I repeat again: if it were so easy to beat public schools and provide a better service, everyone would already be doing it. It's not that easy. Just as one example, after accounting for the socioeconomic background of students, public school students scored higher than their private school peers on a federal math test [3]. Abject failure?
[1] https://nces.ed.gov/NAAL/lit_history.asp
[2] https://www2.ed.gov/about/offices/list/oii/nonpublic/statist...
You’re really digging in here, and seem to be taking personally something which seems plainly obvious to many successful people: school failed to prepare them for their professional lives, and in many cases school was a physiologically damaging, stifling experience. You keep trying to turn this into a relativistic argument, or think I am saying schools are an abject failure based upon data. This isn’t an argument based upon data, it’s an argument based upon a constellation of anecdotal data. The reason you see a lot of software engineers talking about this is because they see this as a problem, and many see it as a problem not because of data, but because they feel based on their own experiences of them and their children that something is very wrong with the way we educate the young.
Edit: also, you keep implying that I said fixing these problems would be easy. Where did I say that? My original post was literally a few words - I am generally disgusted when elitism enters threads on “hacker” news. Credentialism is stupid, and good ideas can come from anywhere, and often do come from people who have a deep talent stack beyond a narrow domain. Chastising people for having opinions on subjects they are under informed about is dumb - at worst, that’s an opportunity to (ironically) educate them. At best, their beginners mind may offer a chance to think differently.

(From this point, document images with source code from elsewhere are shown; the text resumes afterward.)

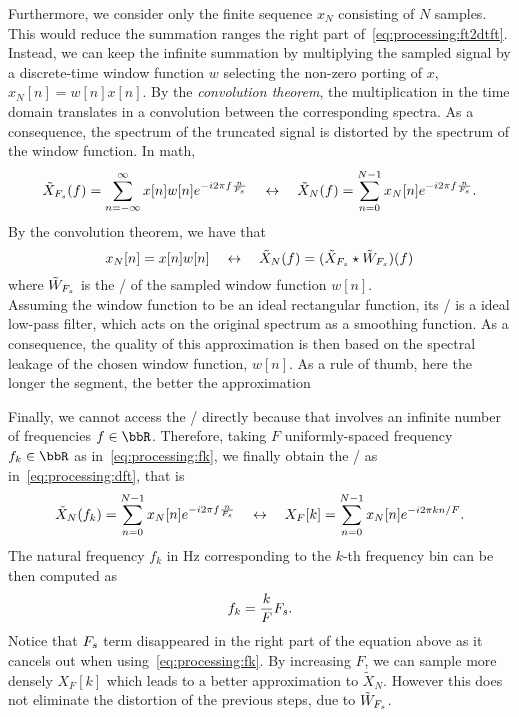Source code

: \mynewline
Furthermore, we consider only the finite sequence $x_N$ consisting of $N$ samples.
This would reduce the summation ranges the right part of~\cref{eq:processing:ft2dtft}.
Instead, we can keep the infinite summation by multiplying the sampled signal by a discrete-time window function ${w}$ selecting the non-zero porting of $x$, $x_N[n] = {w}[n]x[n]$.
By the \textit{convolution theorem}, the multiplication in the time domain translates in a convolution between the corresponding spectra.
As a consequence, the spectrum of the truncated signal is distorted by the spectrum of the window function.
In math,
\begin{equation}\label{eq:processing:dft2dtft}
    \tilde{X}_{F_s}( f) =
    \sum_{n = -\infty}^{\infty}
    x[ n] {w}[ n]
    {e}^{-{i}2\pi f \frac{n}{F_s}}
    \quad \leftrightarrow \quad
    \tilde{X}_N(f) =
    \sum_{n=0}^{N-1}
    x_N[n]
    {e}^{-{i}2\pi f \frac{n}{F_s}}
    .
\end{equation}
By the convolution theorem, we have that
\begin{equation}
    x_N[n] = x[ n] {w}[ n]
    \quad \leftrightarrow \quad
    \tilde{X}_{N}(f) = (\tilde{X}_{F_s} \star \tilde{W}_{F_s})(f)
\end{equation}
where $\tilde{W}_{F_s}$ is the \DTFT/ of the sampled window function ${w}[n]$.
\\Assuming the window function to be an ideal rectangular function, its \DTFT/ is a ideal low-pass filter, which acts on the original spectrum as a smoothing function.
As a consequence, the quality of this approximation is then based on the spectral leakage of the chosen window function, $w[n]$.
As a rule of thumb, here the longer the segment, the better the approximation%

\mynewline
Finally, we cannot access the \DTFT/ directly because that involves an infinite number of frequencies $f \in \R$.
Therefore, taking $F$ uniformly-spaced frequency $f_k\in\R$ as in~\cref{eq:processing:fk}, we finally obtain the \DFT/ as in~\cref{eq:processing:dft}, that is
\begin{equation}
    \tilde{X}_N(f_k) =
    \sum_{n=0}^{N-1}
    x_N[n]
    {e}^{-{i}2\pi f \frac{n}{F_s}}
    \quad \leftrightarrow \quad
    X_F[k] =
    \sum_{n=0}^{N-1}
    x_N[n]
    {e}^{-{i}2\pi k n / F}
    .
\end{equation}
The natural frequency $f_k$ in $\si{\Hz}$ corresponding to the $k$-th frequency bin can be then computed as
\begin{equation}\label{eq:processing:fk}
    f_k = \frac{k}{F}F_s
    .
\end{equation}
Notice that $F_s$ term disappeared in the right part of the equation above as it cancels out when using~\cref{eq:processing:fk}.
By increasing $F$, we can sample more densely $X_F[k]$ which leads to a better approximation to $\tilde{X}_N$.
However this does not eliminate the distortion of the previous steps, due to $\tilde{W}_{F_s}$.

Sure, I'll go with that. So we've got some percentage of 3% who see the school system as a failure. That's a tiny percentage. This is why data is important. I'll even agree that the real percentage of parents or graduates who think the school system is a failure is much higher. But how much higher?
> You’re really digging in here, and seem to be taking personally
Not at all. I'm interested in learning and I don't trust anecdote. I trust data. So I was hoping you have data but it seems like you won't ever have data because you're convinced that anecdote is enough. For some of us, it's not enough. We like data because we've seen anecdote paint a false reality far too many times.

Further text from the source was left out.